* INPUT DATA *

+-------+

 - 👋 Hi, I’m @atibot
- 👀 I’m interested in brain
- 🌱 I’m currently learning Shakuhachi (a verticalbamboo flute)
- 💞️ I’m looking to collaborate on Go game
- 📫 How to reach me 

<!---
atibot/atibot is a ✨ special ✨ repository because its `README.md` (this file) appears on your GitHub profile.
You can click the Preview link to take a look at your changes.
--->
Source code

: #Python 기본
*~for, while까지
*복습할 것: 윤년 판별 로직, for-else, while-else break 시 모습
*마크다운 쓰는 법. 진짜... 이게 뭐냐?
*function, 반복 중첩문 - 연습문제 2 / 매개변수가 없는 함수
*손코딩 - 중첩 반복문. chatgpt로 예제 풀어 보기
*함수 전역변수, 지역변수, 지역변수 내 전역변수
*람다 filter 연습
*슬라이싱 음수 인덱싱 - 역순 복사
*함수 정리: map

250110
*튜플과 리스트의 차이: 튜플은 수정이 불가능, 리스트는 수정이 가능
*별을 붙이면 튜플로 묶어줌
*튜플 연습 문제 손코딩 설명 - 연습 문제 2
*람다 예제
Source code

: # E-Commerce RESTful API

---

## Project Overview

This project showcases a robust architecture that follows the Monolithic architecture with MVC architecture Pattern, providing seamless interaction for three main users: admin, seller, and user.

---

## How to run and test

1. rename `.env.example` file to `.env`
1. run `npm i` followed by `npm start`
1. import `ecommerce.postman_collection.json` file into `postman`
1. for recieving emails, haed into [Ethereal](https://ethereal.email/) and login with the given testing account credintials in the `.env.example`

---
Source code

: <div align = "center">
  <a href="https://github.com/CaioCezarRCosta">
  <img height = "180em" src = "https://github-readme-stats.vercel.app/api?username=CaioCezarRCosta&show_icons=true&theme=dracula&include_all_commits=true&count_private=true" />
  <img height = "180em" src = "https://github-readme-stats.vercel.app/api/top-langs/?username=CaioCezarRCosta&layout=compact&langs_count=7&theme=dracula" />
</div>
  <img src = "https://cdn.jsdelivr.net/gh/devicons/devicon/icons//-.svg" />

+-------+

* EXERCISE OBJECTIVE *
All of the material above should be printed out in full, word for word.

* WRITTEN ANSWER *
 - 👋 Hi, I’m @atibot
- 👀 I’m interested in brain
- 🌱 I’m currently learning Shakuhachi (a verticalbamboo flute)
- 💞️ I’m looking to collaborate on Go game
- 📫 How to reach me 

<!---
atibot/atibot is a ✨ special ✨ repository because its `README.md` (this file) appears on your GitHub profile.
You can click the Preview link to take a look at your changes.
--->
Source code

: #Python 기본
*~for, while까지
*복습할 것: 윤년 판별 로직, for-else, while-else break 시 모습
*마크다운 쓰는 법. 진짜... 이게 뭐냐?
*function, 반복 중첩문 - 연습문제 2 / 매개변수가 없는 함수
*손코딩 - 중첩 반복문. chatgpt로 예제 풀어 보기
*함수 전역변수, 지역변수, 지역변수 내 전역변수
*람다 filter 연습
*슬라이싱 음수 인덱싱 - 역순 복사
*함수 정리: map

250110
*튜플과 리스트의 차이: 튜플은 수정이 불가능, 리스트는 수정이 가능
*별을 붙이면 튜플로 묶어줌
*튜플 연습 문제 손코딩 설명 - 연습 문제 2
*람다 예제
Source code

: # E-Commerce RESTful API

---

## Project Overview

This project showcases a robust architecture that follows the Monolithic architecture with MVC architecture Pattern, providing seamless interaction for three main users: admin, seller, and user.

---

## How to run and test

1. rename `.env.example` file to `.env`
1. run `npm i` followed by `npm start`
1. import `ecommerce.postman_collection.json` file into `postman`
1. for recieving emails, haed into [Ethereal](https://ethereal.email/) and login with the given testing account credintials in the `.env.example`

---
Source code

: <div align = "center">
  <a href="https://github.com/CaioCezarRCosta">
  <img height = "180em" src = "https://github-readme-stats.vercel.app/api?username=CaioCezarRCosta&show_icons=true&theme=dracula&include_all_commits=true&count_private=true" />
  <img height = "180em" src = "https://github-readme-stats.vercel.app/api/top-langs/?username=CaioCezarRCosta&layout=compact&langs_count=7&theme=dracula" />
</div>
  <img src = "https://cdn.jsdelivr.net/gh/devicons/devicon/icons//-.svg" />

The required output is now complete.